_Exercise aim_.
A picture-free, exact copy of all the records below is the goal.

(Items from a dataset)
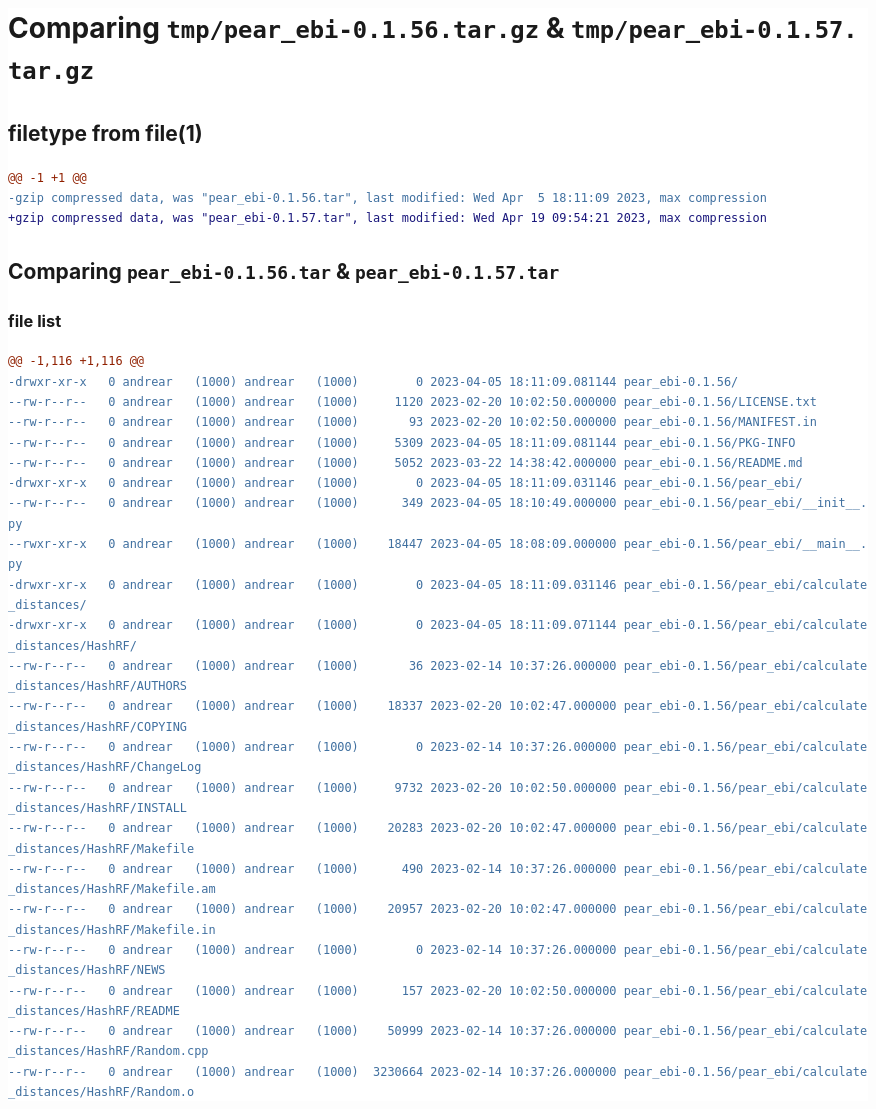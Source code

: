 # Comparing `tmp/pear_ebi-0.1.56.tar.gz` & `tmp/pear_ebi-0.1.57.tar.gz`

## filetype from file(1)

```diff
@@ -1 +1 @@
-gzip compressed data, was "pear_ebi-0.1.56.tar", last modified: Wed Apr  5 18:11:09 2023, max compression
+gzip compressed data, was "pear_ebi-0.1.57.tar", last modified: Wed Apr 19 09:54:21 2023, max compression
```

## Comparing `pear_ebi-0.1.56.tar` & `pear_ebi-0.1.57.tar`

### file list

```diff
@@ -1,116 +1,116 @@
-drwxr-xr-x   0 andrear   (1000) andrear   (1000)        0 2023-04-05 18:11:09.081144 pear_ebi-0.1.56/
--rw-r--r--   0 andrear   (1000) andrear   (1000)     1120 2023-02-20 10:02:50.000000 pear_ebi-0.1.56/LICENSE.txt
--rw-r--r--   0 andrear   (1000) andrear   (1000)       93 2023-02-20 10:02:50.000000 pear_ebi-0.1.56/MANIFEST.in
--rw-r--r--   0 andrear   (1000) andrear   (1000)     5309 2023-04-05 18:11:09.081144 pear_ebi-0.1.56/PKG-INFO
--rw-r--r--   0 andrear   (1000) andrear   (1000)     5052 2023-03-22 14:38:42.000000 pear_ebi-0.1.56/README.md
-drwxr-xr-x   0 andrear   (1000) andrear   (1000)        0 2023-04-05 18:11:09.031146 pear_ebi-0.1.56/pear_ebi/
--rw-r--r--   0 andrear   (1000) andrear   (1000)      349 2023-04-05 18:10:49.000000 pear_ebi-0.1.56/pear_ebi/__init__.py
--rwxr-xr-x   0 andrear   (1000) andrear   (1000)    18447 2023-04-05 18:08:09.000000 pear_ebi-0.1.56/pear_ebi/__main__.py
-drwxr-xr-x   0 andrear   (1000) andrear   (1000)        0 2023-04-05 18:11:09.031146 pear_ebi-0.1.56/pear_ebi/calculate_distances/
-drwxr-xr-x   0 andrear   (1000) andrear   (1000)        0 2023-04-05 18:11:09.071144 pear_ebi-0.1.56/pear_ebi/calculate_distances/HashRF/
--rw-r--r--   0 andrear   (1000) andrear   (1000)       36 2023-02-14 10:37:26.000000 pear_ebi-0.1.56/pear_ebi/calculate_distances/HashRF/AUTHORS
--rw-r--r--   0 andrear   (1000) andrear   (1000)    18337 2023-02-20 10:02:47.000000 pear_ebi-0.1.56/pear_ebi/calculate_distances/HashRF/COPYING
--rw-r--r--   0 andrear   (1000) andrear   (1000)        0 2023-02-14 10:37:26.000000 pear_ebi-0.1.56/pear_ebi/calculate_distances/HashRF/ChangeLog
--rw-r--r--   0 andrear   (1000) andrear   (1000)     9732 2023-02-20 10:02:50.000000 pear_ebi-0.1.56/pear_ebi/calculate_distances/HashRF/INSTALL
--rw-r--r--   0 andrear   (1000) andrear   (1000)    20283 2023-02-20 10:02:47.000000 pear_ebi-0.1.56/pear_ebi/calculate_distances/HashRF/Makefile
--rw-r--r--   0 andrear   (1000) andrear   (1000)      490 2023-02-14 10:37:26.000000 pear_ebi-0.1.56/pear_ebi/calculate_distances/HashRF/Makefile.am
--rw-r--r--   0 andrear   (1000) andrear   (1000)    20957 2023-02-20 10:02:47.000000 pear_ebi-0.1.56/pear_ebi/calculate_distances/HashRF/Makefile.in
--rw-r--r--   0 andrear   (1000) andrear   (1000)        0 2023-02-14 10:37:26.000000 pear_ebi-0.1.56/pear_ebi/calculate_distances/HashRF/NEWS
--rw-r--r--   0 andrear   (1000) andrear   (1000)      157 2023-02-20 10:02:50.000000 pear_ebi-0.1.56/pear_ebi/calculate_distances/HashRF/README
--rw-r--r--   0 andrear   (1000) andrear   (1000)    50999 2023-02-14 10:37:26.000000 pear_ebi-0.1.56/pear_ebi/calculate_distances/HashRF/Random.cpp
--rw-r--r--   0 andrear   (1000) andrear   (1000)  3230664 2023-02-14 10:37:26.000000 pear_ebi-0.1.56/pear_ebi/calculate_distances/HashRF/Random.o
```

_Output below_.
Source code

: # Comparing `tmp/pear_ebi-0.1.56.tar.gz` & `tmp/pear_ebi-0.1.57.tar.gz`

## filetype from file(1)

```diff
@@ -1 +1 @@
-gzip compressed data, was "pear_ebi-0.1.56.tar", last modified: Wed Apr  5 18:11:09 2023, max compression
+gzip compressed data, was "pear_ebi-0.1.57.tar", last modified: Wed Apr 19 09:54:21 2023, max compression
```

## Comparing `pear_ebi-0.1.56.tar` & `pear_ebi-0.1.57.tar`

### file list

```diff
@@ -1,116 +1,116 @@
-drwxr-xr-x   0 andrear   (1000) andrear   (1000)        0 2023-04-05 18:11:09.081144 pear_ebi-0.1.56/
--rw-r--r--   0 andrear   (1000) andrear   (1000)     1120 2023-02-20 10:02:50.000000 pear_ebi-0.1.56/LICENSE.txt
--rw-r--r--   0 andrear   (1000) andrear   (1000)       93 2023-02-20 10:02:50.000000 pear_ebi-0.1.56/MANIFEST.in
--rw-r--r--   0 andrear   (1000) andrear   (1000)     5309 2023-04-05 18:11:09.081144 pear_ebi-0.1.56/PKG-INFO
--rw-r--r--   0 andrear   (1000) andrear   (1000)     5052 2023-03-22 14:38:42.000000 pear_ebi-0.1.56/README.md
-drwxr-xr-x   0 andrear   (1000) andrear   (1000)        0 2023-04-05 18:11:09.031146 pear_ebi-0.1.56/pear_ebi/
--rw-r--r--   0 andrear   (1000) andrear   (1000)      349 2023-04-05 18:10:49.000000 pear_ebi-0.1.56/pear_ebi/__init__.py
--rwxr-xr-x   0 andrear   (1000) andrear   (1000)    18447 2023-04-05 18:08:09.000000 pear_ebi-0.1.56/pear_ebi/__main__.py
-drwxr-xr-x   0 andrear   (1000) andrear   (1000)        0 2023-04-05 18:11:09.031146 pear_ebi-0.1.56/pear_ebi/calculate_distances/
-drwxr-xr-x   0 andrear   (1000) andrear   (1000)        0 2023-04-05 18:11:09.071144 pear_ebi-0.1.56/pear_ebi/calculate_distances/HashRF/
--rw-r--r--   0 andrear   (1000) andrear   (1000)       36 2023-02-14 10:37:26.000000 pear_ebi-0.1.56/pear_ebi/calculate_distances/HashRF/AUTHORS
--rw-r--r--   0 andrear   (1000) andrear   (1000)    18337 2023-02-20 10:02:47.000000 pear_ebi-0.1.56/pear_ebi/calculate_distances/HashRF/COPYING
--rw-r--r--   0 andrear   (1000) andrear   (1000)        0 2023-02-14 10:37:26.000000 pear_ebi-0.1.56/pear_ebi/calculate_distances/HashRF/ChangeLog
--rw-r--r--   0 andrear   (1000) andrear   (1000)     9732 2023-02-20 10:02:50.000000 pear_ebi-0.1.56/pear_ebi/calculate_distances/HashRF/INSTALL
--rw-r--r--   0 andrear   (1000) andrear   (1000)    20283 2023-02-20 10:02:47.000000 pear_ebi-0.1.56/pear_ebi/calculate_distances/HashRF/Makefile
--rw-r--r--   0 andrear   (1000) andrear   (1000)      490 2023-02-14 10:37:26.000000 pear_ebi-0.1.56/pear_ebi/calculate_distances/HashRF/Makefile.am
--rw-r--r--   0 andrear   (1000) andrear   (1000)    20957 2023-02-20 10:02:47.000000 pear_ebi-0.1.56/pear_ebi/calculate_distances/HashRF/Makefile.in
--rw-r--r--   0 andrear   (1000) andrear   (1000)        0 2023-02-14 10:37:26.000000 pear_ebi-0.1.56/pear_ebi/calculate_distances/HashRF/NEWS
--rw-r--r--   0 andrear   (1000) andrear   (1000)      157 2023-02-20 10:02:50.000000 pear_ebi-0.1.56/pear_ebi/calculate_distances/HashRF/README
--rw-r--r--   0 andrear   (1000) andrear   (1000)    50999 2023-02-14 10:37:26.000000 pear_ebi-0.1.56/pear_ebi/calculate_distances/HashRF/Random.cpp
--rw-r--r--   0 andrear   (1000) andrear   (1000)  3230664 2023-02-14 10:37:26.000000 pear_ebi-0.1.56/pear_ebi/calculate_distances/HashRF/Random.o
```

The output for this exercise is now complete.